Work instruction
The expected answer is the set of lines in the data below between the line holding "- Frontend: React, TypeScript, TailwindCSS, Shadcn" and the line holding "### Development Milestones", inclusive, written out exactly.

[Stored data entries]
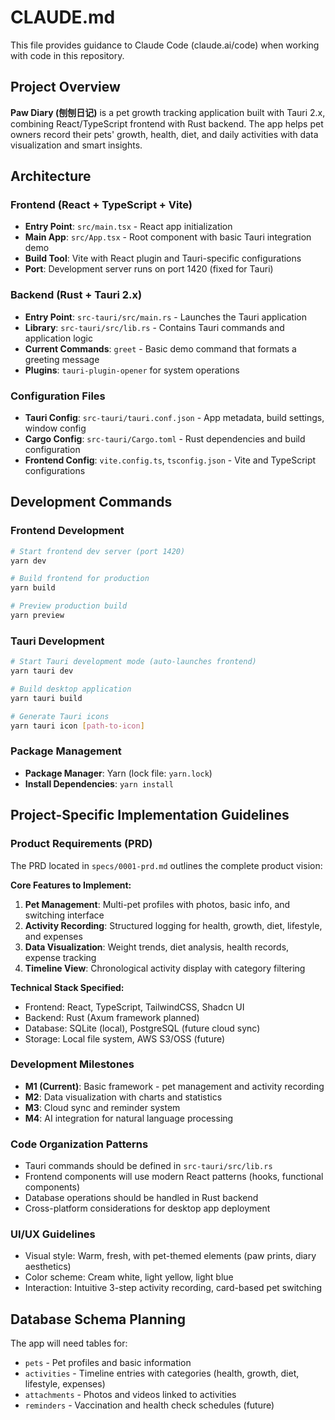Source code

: # CLAUDE.md

This file provides guidance to Claude Code (claude.ai/code) when working with code in this repository.

## Project Overview

**Paw Diary (刨刨日记)** is a pet growth tracking application built with Tauri 2.x, combining React/TypeScript frontend with Rust backend. The app helps pet owners record their pets' growth, health, diet, and daily activities with data visualization and smart insights.

## Architecture

### Frontend (React + TypeScript + Vite)

- **Entry Point**: `src/main.tsx` - React app initialization
- **Main App**: `src/App.tsx` - Root component with basic Tauri integration demo
- **Build Tool**: Vite with React plugin and Tauri-specific configurations
- **Port**: Development server runs on port 1420 (fixed for Tauri)

### Backend (Rust + Tauri 2.x)

- **Entry Point**: `src-tauri/src/main.rs` - Launches the Tauri application
- **Library**: `src-tauri/src/lib.rs` - Contains Tauri commands and application logic
- **Current Commands**: `greet` - Basic demo command that formats a greeting message
- **Plugins**: `tauri-plugin-opener` for system operations

### Configuration Files

- **Tauri Config**: `src-tauri/tauri.conf.json` - App metadata, build settings, window config
- **Cargo Config**: `src-tauri/Cargo.toml` - Rust dependencies and build configuration
- **Frontend Config**: `vite.config.ts`, `tsconfig.json` - Vite and TypeScript configurations

## Development Commands

### Frontend Development

```bash
# Start frontend dev server (port 1420)
yarn dev

# Build frontend for production
yarn build

# Preview production build
yarn preview
```

### Tauri Development

```bash
# Start Tauri development mode (auto-launches frontend)
yarn tauri dev

# Build desktop application
yarn tauri build

# Generate Tauri icons
yarn tauri icon [path-to-icon]
```

### Package Management

- **Package Manager**: Yarn (lock file: `yarn.lock`)
- **Install Dependencies**: `yarn install`

## Project-Specific Implementation Guidelines

### Product Requirements (PRD)

The PRD located in `specs/0001-prd.md` outlines the complete product vision:

**Core Features to Implement:**

1. **Pet Management**: Multi-pet profiles with photos, basic info, and switching interface
2. **Activity Recording**: Structured logging for health, growth, diet, lifestyle, and expenses
3. **Data Visualization**: Weight trends, diet analysis, health records, expense tracking
4. **Timeline View**: Chronological activity display with category filtering

**Technical Stack Specified:**

- Frontend: React, TypeScript, TailwindCSS, Shadcn UI
- Backend: Rust (Axum framework planned)
- Database: SQLite (local), PostgreSQL (future cloud sync)
- Storage: Local file system, AWS S3/OSS (future)

### Development Milestones

- **M1 (Current)**: Basic framework - pet management and activity recording
- **M2**: Data visualization with charts and statistics
- **M3**: Cloud sync and reminder system
- **M4**: AI integration for natural language processing

### Code Organization Patterns

- Tauri commands should be defined in `src-tauri/src/lib.rs`
- Frontend components will use modern React patterns (hooks, functional components)
- Database operations should be handled in Rust backend
- Cross-platform considerations for desktop app deployment

### UI/UX Guidelines

- Visual style: Warm, fresh, with pet-themed elements (paw prints, diary aesthetics)
- Color scheme: Cream white, light yellow, light blue
- Interaction: Intuitive 3-step activity recording, card-based pet switching

## Database Schema Planning

The app will need tables for:

- `pets` - Pet profiles and basic information
- `activities` - Timeline entries with categories (health, growth, diet, lifestyle, expenses)
- `attachments` - Photos and videos linked to activities
- `reminders` - Vaccination and health check schedules (future)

Expected answer
- Frontend: React, TypeScript, TailwindCSS, Shadcn UI
- Backend: Rust (Axum framework planned)
- Database: SQLite (local), PostgreSQL (future cloud sync)
- Storage: Local file system, AWS S3/OSS (future)

### Development Milestones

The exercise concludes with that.